I use zimbra 7.2.0_GA_2669 on RHEL5_64.
I have a mailbox that keeps getting locked due to repeated (WEB?) invalid password attempts...
When we use imap, everything is fine (until the account gets locked).
So I suspect some bad guy trying to brute force the passord on the web interface, or a zimbra service using an old password?)...
The problem is that I am unable to find his IP in the logs.
Here's an example (220.127.116.11 is my zimbra server IP, and a.b.com its fqdn):
So, I get successful IMAP connections mixed with failed "SOAP" connections... until the account get locked.

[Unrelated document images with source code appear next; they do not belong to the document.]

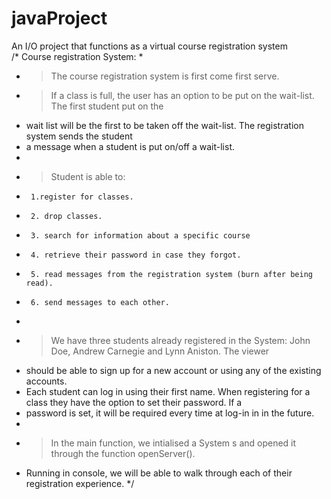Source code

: # javaProject
An I/O project that functions as a virtual course registration system  
/* Course registration System:
 *
 * >The course registration system is first come first serve.
 * >If a class is full, the user has an option to be put on the wait-list. The first student put on the
 * wait list will be the first to be taken off the wait-list. The registration system sends the student
 * a message when a student is put on/off a wait-list.
 *
 * >Student is able to:
 * 	    1.register for classes.
 * 		2. drop classes.
 * 		3. search for information about a specific course
 * 		4. retrieve their password in case they forgot.
 * 		5. read messages from the registration system (burn after being read).
 * 	    6. send messages to each other.
 *
 * > We have three students already registered in the System: John Doe, Andrew Carnegie and Lynn Aniston. The viewer
 * should be able to sign up for a new account or using any of the existing accounts.
 * Each student can log in using their first name. When registering for a class they have the option to set their password. If a
 * password is set, it will be required every time at log-in in in the future.
 *
 * >In the main function, we intialised a System s and opened it through the function openServer().
 *  Running in console, we will be able to walk through each of their registration experience.
*/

2013-01-10 13:18:15,256 WARN [btpool0-151://a.b.com:7071/service/admin/soap/] [email@example.com;ip=18.104.22.168;] security - cmd=Auth; firstname.lastname@example.org; protocol=soap; error=authentication failed for [email@example.com], invalid password;
2013-01-10 13:18:15,210 INFO [btpool0-151://a.b.com:7071/service/admin/soap/] [ip=22.214.171.124;] soap - AuthRequest
2013-01-10 13:18:15,256 INFO [btpool0-151://a.b.com:7071/service/admin/soap/] [firstname.lastname@example.org;ip=126.96.36.199;] SoapEngine - handler exception: authentication failed for [email@example.com], invalid password
nothing at or close to the given time.
And I can only find my IPs/fqdn in the logs...
Any idea where I can find the real IP behind the "SOAP" connection attempts?